The experimental procedure is illustrated in Fig. 2. The subject got on the elevator, held the handle, and stood by. The subject was verbally instructed to step on the pedal button with their right foot to descend. Simultaneously, the muscle activity and plantar pressure were measured in real-time when the instrument was operated, and the measurements were completed after landing. This process was repeated five times.
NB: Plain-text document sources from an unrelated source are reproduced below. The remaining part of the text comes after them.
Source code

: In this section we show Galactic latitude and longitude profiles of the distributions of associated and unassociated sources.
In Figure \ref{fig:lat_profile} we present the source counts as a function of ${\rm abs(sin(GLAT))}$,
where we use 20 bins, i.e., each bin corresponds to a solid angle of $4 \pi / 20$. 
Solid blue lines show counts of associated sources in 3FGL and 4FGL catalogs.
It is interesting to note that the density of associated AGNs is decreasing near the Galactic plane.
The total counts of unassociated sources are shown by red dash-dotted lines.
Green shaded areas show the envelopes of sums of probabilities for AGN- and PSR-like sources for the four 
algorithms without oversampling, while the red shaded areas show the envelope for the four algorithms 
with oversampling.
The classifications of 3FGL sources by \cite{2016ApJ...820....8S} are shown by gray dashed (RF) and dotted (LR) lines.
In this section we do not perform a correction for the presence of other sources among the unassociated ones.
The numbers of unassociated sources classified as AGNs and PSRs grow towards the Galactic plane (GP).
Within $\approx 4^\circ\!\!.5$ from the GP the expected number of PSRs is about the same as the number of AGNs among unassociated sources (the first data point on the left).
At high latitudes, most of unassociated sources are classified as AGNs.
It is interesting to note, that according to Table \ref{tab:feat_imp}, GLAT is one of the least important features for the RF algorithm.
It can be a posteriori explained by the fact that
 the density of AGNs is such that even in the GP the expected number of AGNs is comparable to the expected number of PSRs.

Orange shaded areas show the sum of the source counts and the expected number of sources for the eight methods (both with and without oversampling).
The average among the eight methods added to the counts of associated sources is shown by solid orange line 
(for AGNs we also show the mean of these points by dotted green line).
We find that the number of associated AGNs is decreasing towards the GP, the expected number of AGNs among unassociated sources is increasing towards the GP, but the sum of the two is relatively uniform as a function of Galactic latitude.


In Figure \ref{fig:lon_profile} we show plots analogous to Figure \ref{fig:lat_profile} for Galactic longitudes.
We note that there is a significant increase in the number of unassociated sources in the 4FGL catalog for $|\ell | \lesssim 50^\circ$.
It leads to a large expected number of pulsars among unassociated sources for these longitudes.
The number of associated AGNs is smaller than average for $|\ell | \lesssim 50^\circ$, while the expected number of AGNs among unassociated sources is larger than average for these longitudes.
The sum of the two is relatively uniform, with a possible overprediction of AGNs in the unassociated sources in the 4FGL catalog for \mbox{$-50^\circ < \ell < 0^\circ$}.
In the case of electromyography (EMG), a surface EMG system (TeleMyo Desktop DT, Noraxon Inc., USA) was used to measure the muscle activity. Eight measurement areas were used: the right trapezius, brachioradialis, erector spinae, gluteus maximus, biceps femoris, vastus lateralis, gastrocnemius, and tibialis anterior. The sampling rate was 1,024 Hz. Bandpass filtering was performed on the raw EMG at 50–500 Hz. After a rectification process, the EMG data was analyzed to obtain its root-mean-square (RMS) value with a 50 ms overlapping window. A normalization process was necessary to minimize the differences in individual strengths. The normalized value was the maximum voluntary contraction ratio (MVC). The %MVC was analyzed by comparing the percentage with the EMG measured at a specific point using the EMG under maximal strength [7].
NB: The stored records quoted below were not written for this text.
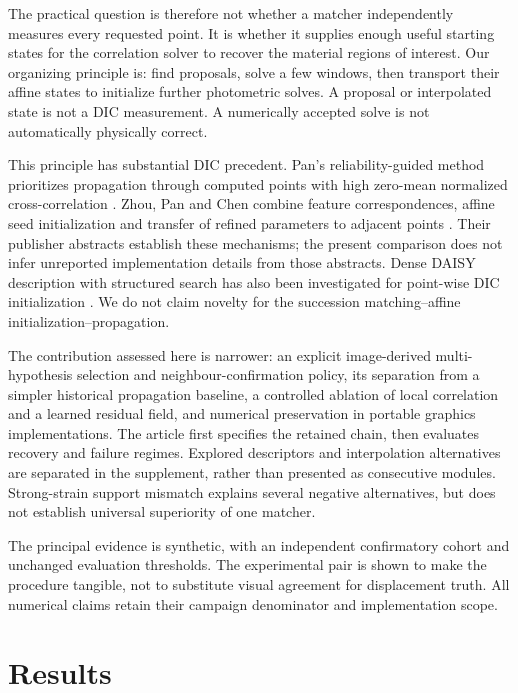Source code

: \documentclass[11pt,a4paper]{article}
\begin{document}
The practical question is therefore not whether a matcher independently measures every requested point. It is whether it supplies enough useful starting states for the correlation solver to recover the material regions of interest. Our organizing principle is: find proposals, solve a few windows, then transport their affine states to initialize further photometric solves. A proposal or interpolated state is not a DIC measurement. A numerically accepted solve is not automatically physically correct.

This principle has substantial DIC precedent. Pan's reliability-guided method prioritizes propagation through computed points with high zero-mean normalized cross-correlation \citep{pan}. Zhou, Pan and Chen combine feature correspondences, affine seed initialization and transfer of refined parameters to adjacent points \citep{zhou}. Their publisher abstracts establish these mechanisms; the present comparison does not infer unreported implementation details from those abstracts. Dense DAISY description with structured search has also been investigated for point-wise DIC initialization \citep{li}. We do not claim novelty for the succession matching--affine initialization--propagation.

The contribution assessed here is narrower: an explicit image-derived multi-hypothesis selection and neighbour-confirmation policy, its separation from a simpler historical propagation baseline, a controlled ablation of local correlation and a learned residual field, and numerical preservation in portable graphics implementations. The article first specifies the retained chain, then evaluates recovery and failure regimes. Explored descriptors and interpolation alternatives are separated in the supplement, rather than presented as consecutive modules. Strong-strain support mismatch explains several negative alternatives, but does not establish universal superiority of one matcher.

The principal evidence is synthetic, with an independent confirmatory cohort and unchanged evaluation thresholds. The experimental pair is shown to make the procedure tangible, not to substitute visual agreement for displacement truth. All numerical claims retain their campaign denominator and implementation scope.





\section{Results}


\end{document}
The right plantar pressure was measured in real time at the same time as the electromyogram measurement for the analysis of the subject’s left and right centers of pressure and contact pressure, and the measurement was completed after landing. The equipment used for the plantar pressure measurement was the Pedar-X System (Novel Gmbh, Germany), and to maximize the foot contact with the leading sensor of the equipment, flat-soled shoes were provided to increase reliability. The measured plantar pressure data analyzed the peak plantar pressure (kPa) of the right foot during button pressing when using the elevator evacuation machine, as in the EMG. In addition, the measured plantar pressure was analyzed by categorizing it into the forefoot, midfoot, and rearfoot regions.

4.Results

Figure 2 shows the peak pressure of the plantar area for each part of the foot according to the repeated use of the elevator-type evacuation machines by each group. The plantar pressure was analyzed based on the maximum pressure recorded at the moment of stepping on the working pedal of the elevator-type evacuation machine at each foot region (fore, mid, and rear). The peak plantar pressure in the forefoot area of young adults decreased from 90 kPa to 76 kPa (approximately 15.6%), from the first to fifth ride. There was a slight change in the midfoot area; however, in the hindfoot area, contrary to the forefoot, there was a 14.1% increase in the fifth ride compared with the first ride. The peak pressure of the plantar pressure in the forefoot area of the elderly decreased from 89 to 76 kPa (approximately 14%), from the first to fifth ride. In the midfoot area, it decreased by approximately 16.1% from 68 kPa to 57 kPa, and in the rearfoot area, unlike for the young population, it decreased by 20.2% during the fifth ride compared to the first ride.

Figure 3.

MVC (%) for the eight muscles in the young and elderly groups, based on the number of times the elevator-type evacuation device was used.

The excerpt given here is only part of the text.